[Stored data]
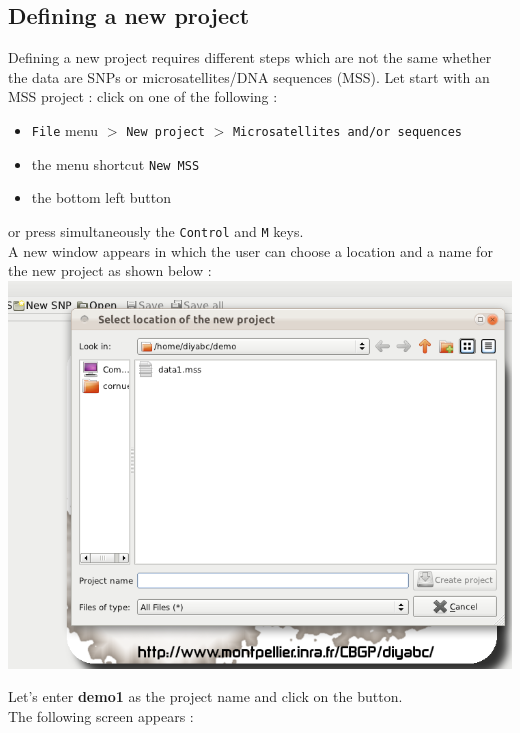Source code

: 




\subsection{Defining a new project}

Defining a new project requires different steps which are not the
same whether the data are SNPs or microsatellites/DNA sequences (MSS).
Let start with an MSS project : click on one of the following :
\begin{itemize}
\item \texttt{File} menu $>$ \texttt{New project} $>$ \texttt{Microsatellites
and/or sequences}
\item the menu shortcut \texttt{New MSS}
\item the bottom left button 
\end{itemize}
or press simultaneously the \texttt{Control} and \texttt{M} keys.\\
 A new window appears in which the user can choose a location and
a name for the new project as shown below :\\


\includegraphics[scale=0.35]{gui_pictures/Capture-DIYABC-7}

Let's enter \textbf{demo1} as the project name and click on the  button.\\
 The following screen appears :\\


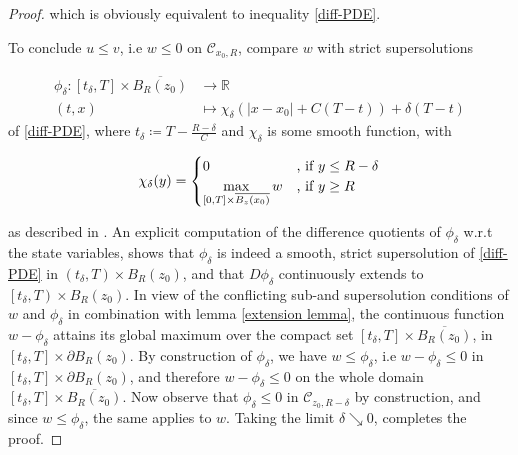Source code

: \begin{theorem}
\begin{proof}
				which is obviously equivalent to inequality \ref{diff-PDE}.
				
				To conclude $ u \leq v $, i.e $ w \leq 0 $ on $ \mathcal{C}_{x_0, R} $, compare $ w $ with strict supersolutions 
				
				\begin{align*}
				\phi_{\delta} : \left[ t_{\delta}, T \right] \times \overline{B_R(z_0)} &\to \mathbb{R} \\
				(t, x) &\mapsto \chi_{\delta} \left( \lvert x - x_0 \rvert + C(T - t) \right) + \delta (T - t)
				\end{align*}
				of \ref{diff-PDE}, where $ t_{\delta} \coloneqq T - \frac{R - \delta}{C} $ and $ \chi_{\delta} $ is some smooth function, with
				
				\begin{align*}
					\chi_{\delta}(y) = \begin{cases}
					0 &\hbox{, if } y \leq R - \delta \\
					\max\limits_{\left[0, T\right] \times \overline{B_z(x_0)}} w &\hbox{, if }y \geq R
					\end{cases}
				\end{align*}
				
				as described in \cite[p.~73]{barles}. An explicit computation of the difference quotients of $ \phi_{\delta} $ w.r.t the state variables, shows that $ \phi_{\delta} $ is indeed a smooth, strict supersolution of \ref{diff-PDE} in $ \left(t_{\delta}, T \right) \times B_R(z_0) $, and that $ D \phi_{\delta} $ continuously extends to $ \left[t_{\delta}, T \right) \times B_R(z_0) $. In view of the conflicting sub-and supersolution conditions of $ w $ and $ \phi_{\delta} $ in combination with lemma \ref{extension lemma}, the continuous function $ w - \phi_{\delta} $ attains its global maximum over the compact set $ \left[t_{\delta}, T \right] \times \overline{B_R(z_0)} $, in $ \left[t_{\delta}, T \right] \times \partial B_R(z_0) $. By construction of $ \phi_{\delta} $, we have $ w \leq \phi_{\delta} $, i.e $ w - \phi_{\delta} \leq 0 $ in $ \left[t_{\delta}, T \right] \times \partial B_R(z_0) $, and therefore $ w - \phi_{\delta} \leq 0 $ on the whole domain $ \left[ t_{\delta}, T \right] \times \overline{B_R(z_0)} $.
				Now observe that $ \phi_{\delta} \leq 0 $ in $ \mathcal{C}_{z_0, R - \delta} $ by construction, and since $ w \leq \phi_{\delta} $, the same applies to $ w $. Taking the limit $ \delta \searrow 0 $, completes the proof.
			\end{proof}
		\end{theorem}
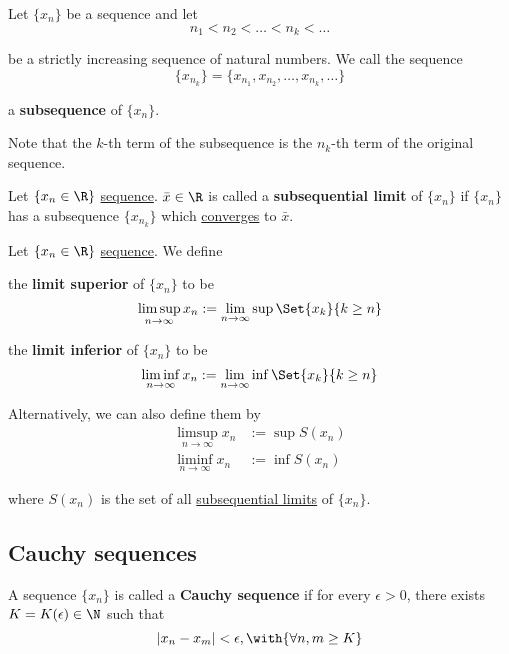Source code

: \label{c6b3a49}

Let $\{x_n\}$ be a sequence and let
$$
  n_1<n_2<\ldots<n_k<\ldots
$$

be a strictly increasing sequence of natural numbers. We call the sequence
$$
  \{x_{n_k}\}=\{x_{n_1},x_{n_2},\ldots,x_{n_k},\ldots\}
$$

a \textbf{subsequence} of $\{x_n\}$.

Note that the $k$-th term of the subsequence is the $n_k$-th term of the
original sequence.

\label{fd942fa}

Let $\{x_n\in\R\}$ \href{b5fa0e4}{sequence}. $\bar x\in\R$ is called a
\textbf{subsequential limit} of $\{x_n\}$ if $\{x_n\}$ has a subsequence
$\{x_{n_k}\}$ which \href{de3e28a}{converges} to $\bar x$.

\label{f4f2af4}

Let $\{x_n\in\R\}$ \href{b5fa0e4}{sequence}. We define

\begin{enumerati}
  \item the \textbf{limit superior} of $\{x_n\}$ to be
  $$
    \limsup_{n\to\infty}x_n:=\lim_{n\to\infty}\sup\Set{x_k}{k\geq n}
  $$
  \item the \textbf{limit inferior} of $\{x_n\}$ to be
  $$
    \liminf_{n\to\infty}x_n:=\lim_{n\to\infty}\inf\Set{x_k}{k\geq n}
  $$
\end{enumerati}

Alternatively, we can also define them by
\begin{align*}
  \limsup_{n\to\infty}x_n &:=\sup S(x_n) \\
  \liminf_{n\to\infty}x_n &:=\inf S(x_n)
\end{align*}

where $S(x_n)$ is the set of all \href{fd942fa}{subsequential limits} of
$\{x_n\}$.

\subsection{Cauchy sequences}\label{dda0b11}

\label{a8f670d}

A sequence $\{x_n\}$ is called a \textbf{Cauchy sequence} if for every
$\epsilon>0$, there exists $K=K(\epsilon)\in\N$ such that
$$
  |x_n-x_m|<\epsilon,\with{\forall n,m\geq K}
$$

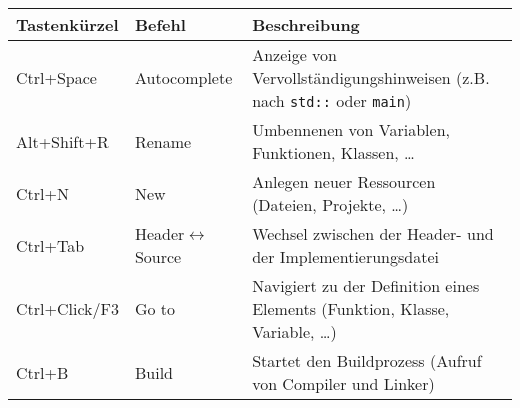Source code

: \begin{tabular}{l|l|p{11.5cm}}
    \toprule
    \textbf{Tastenkürzel} & \textbf{Befehl} & \textbf{Beschreibung}\\
    \midrule
	Ctrl+Space & Autocomplete &
	Anzeige von Vervollständigungshinweisen (z.B. nach \texttt{std::} oder \texttt{main})
	\\
	Alt+Shift+R & Rename &
	Umbennenen von Variablen, Funktionen, Klassen, \dots
	\\
	Ctrl+N & New &
	Anlegen neuer Ressourcen (Dateien, Projekte, \dots)
	\\
	Ctrl+Tab & Header$\leftrightarrow$Source &
	Wechsel zwischen der Header- und der Implementierungsdatei
	\\
	Ctrl+Click/F3 & Go to &
	Navigiert zu der Definition eines Elements (Funktion, Klasse, Variable, \dots)
	\\
	Ctrl+B & Build &
	Startet den Buildprozess (Aufruf von Compiler und Linker)
    \\\bottomrule
\end{tabular}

What you will do: Transcribe every record above in full. Pictures stay out of the copy.

Completed task:
Source code

: 




\subsection{Defining a new project}

Defining a new project requires different steps which are not the
same whether the data are SNPs or microsatellites/DNA sequences (MSS).
Let start with an MSS project : click on one of the following :
\begin{itemize}
\item \texttt{File} menu $>$ \texttt{New project} $>$ \texttt{Microsatellites
and/or sequences}
\item the menu shortcut \texttt{New MSS}
\item the bottom left button 
\end{itemize}
or press simultaneously the \texttt{Control} and \texttt{M} keys.\\
 A new window appears in which the user can choose a location and
a name for the new project as shown below :\\


\includegraphics[scale=0.35]{gui_pictures/Capture-DIYABC-7}

Let's enter \textbf{demo1} as the project name and click on the  button.\\
 The following screen appears :\\


Source code

: \begin{theorem}
\begin{proof}
				which is obviously equivalent to inequality \ref{diff-PDE}.
				
				To conclude $ u \leq v $, i.e $ w \leq 0 $ on $ \mathcal{C}_{x_0, R} $, compare $ w $ with strict supersolutions 
				
				\begin{align*}
				\phi_{\delta} : \left[ t_{\delta}, T \right] \times \overline{B_R(z_0)} &\to \mathbb{R} \\
				(t, x) &\mapsto \chi_{\delta} \left( \lvert x - x_0 \rvert + C(T - t) \right) + \delta (T - t)
				\end{align*}
				of \ref{diff-PDE}, where $ t_{\delta} \coloneqq T - \frac{R - \delta}{C} $ and $ \chi_{\delta} $ is some smooth function, with
				
				\begin{align*}
					\chi_{\delta}(y) = \begin{cases}
					0 &\hbox{, if } y \leq R - \delta \\
					\max\limits_{\left[0, T\right] \times \overline{B_z(x_0)}} w &\hbox{, if }y \geq R
					\end{cases}
				\end{align*}
				
				as described in \cite[p.~73]{barles}. An explicit computation of the difference quotients of $ \phi_{\delta} $ w.r.t the state variables, shows that $ \phi_{\delta} $ is indeed a smooth, strict supersolution of \ref{diff-PDE} in $ \left(t_{\delta}, T \right) \times B_R(z_0) $, and that $ D \phi_{\delta} $ continuously extends to $ \left[t_{\delta}, T \right) \times B_R(z_0) $. In view of the conflicting sub-and supersolution conditions of $ w $ and $ \phi_{\delta} $ in combination with lemma \ref{extension lemma}, the continuous function $ w - \phi_{\delta} $ attains its global maximum over the compact set $ \left[t_{\delta}, T \right] \times \overline{B_R(z_0)} $, in $ \left[t_{\delta}, T \right] \times \partial B_R(z_0) $. By construction of $ \phi_{\delta} $, we have $ w \leq \phi_{\delta} $, i.e $ w - \phi_{\delta} \leq 0 $ in $ \left[t_{\delta}, T \right] \times \partial B_R(z_0) $, and therefore $ w - \phi_{\delta} \leq 0 $ on the whole domain $ \left[ t_{\delta}, T \right] \times \overline{B_R(z_0)} $.
				Now observe that $ \phi_{\delta} \leq 0 $ in $ \mathcal{C}_{z_0, R - \delta} $ by construction, and since $ w \leq \phi_{\delta} $, the same applies to $ w $. Taking the limit $ \delta \searrow 0 $, completes the proof.
			\end{proof}
		\end{theorem}
Source code

: \label{c6b3a49}

Let $\{x_n\}$ be a sequence and let
$$
  n_1<n_2<\ldots<n_k<\ldots
$$

be a strictly increasing sequence of natural numbers. We call the sequence
$$
  \{x_{n_k}\}=\{x_{n_1},x_{n_2},\ldots,x_{n_k},\ldots\}
$$

a \textbf{subsequence} of $\{x_n\}$.

Note that the $k$-th term of the subsequence is the $n_k$-th term of the
original sequence.

\label{fd942fa}

Let $\{x_n\in\R\}$ \href{b5fa0e4}{sequence}. $\bar x\in\R$ is called a
\textbf{subsequential limit} of $\{x_n\}$ if $\{x_n\}$ has a subsequence
$\{x_{n_k}\}$ which \href{de3e28a}{converges} to $\bar x$.

\label{f4f2af4}

Let $\{x_n\in\R\}$ \href{b5fa0e4}{sequence}. We define

\begin{enumerati}
  \item the \textbf{limit superior} of $\{x_n\}$ to be
  $$
    \limsup_{n\to\infty}x_n:=\lim_{n\to\infty}\sup\Set{x_k}{k\geq n}
  $$
  \item the \textbf{limit inferior} of $\{x_n\}$ to be
  $$
    \liminf_{n\to\infty}x_n:=\lim_{n\to\infty}\inf\Set{x_k}{k\geq n}
  $$
\end{enumerati}

Alternatively, we can also define them by
\begin{align*}
  \limsup_{n\to\infty}x_n &:=\sup S(x_n) \\
  \liminf_{n\to\infty}x_n &:=\inf S(x_n)
\end{align*}

where $S(x_n)$ is the set of all \href{fd942fa}{subsequential limits} of
$\{x_n\}$.

\subsection{Cauchy sequences}\label{dda0b11}

\label{a8f670d}

A sequence $\{x_n\}$ is called a \textbf{Cauchy sequence} if for every
$\epsilon>0$, there exists $K=K(\epsilon)\in\N$ such that
$$
  |x_n-x_m|<\epsilon,\with{\forall n,m\geq K}
$$

Source code

: \begin{tabular}{l|l|p{11.5cm}}
    \toprule
    \textbf{Tastenkürzel} & \textbf{Befehl} & \textbf{Beschreibung}\\
    \midrule
	Ctrl+Space & Autocomplete &
	Anzeige von Vervollständigungshinweisen (z.B. nach \texttt{std::} oder \texttt{main})
	\\
	Alt+Shift+R & Rename &
	Umbennenen von Variablen, Funktionen, Klassen, \dots
	\\
	Ctrl+N & New &
	Anlegen neuer Ressourcen (Dateien, Projekte, \dots)
	\\
	Ctrl+Tab & Header$\leftrightarrow$Source &
	Wechsel zwischen der Header- und der Implementierungsdatei
	\\
	Ctrl+Click/F3 & Go to &
	Navigiert zu der Definition eines Elements (Funktion, Klasse, Variable, \dots)
	\\
	Ctrl+B & Build &
	Startet den Buildprozess (Aufruf von Compiler und Linker)
    \\\bottomrule
\end{tabular}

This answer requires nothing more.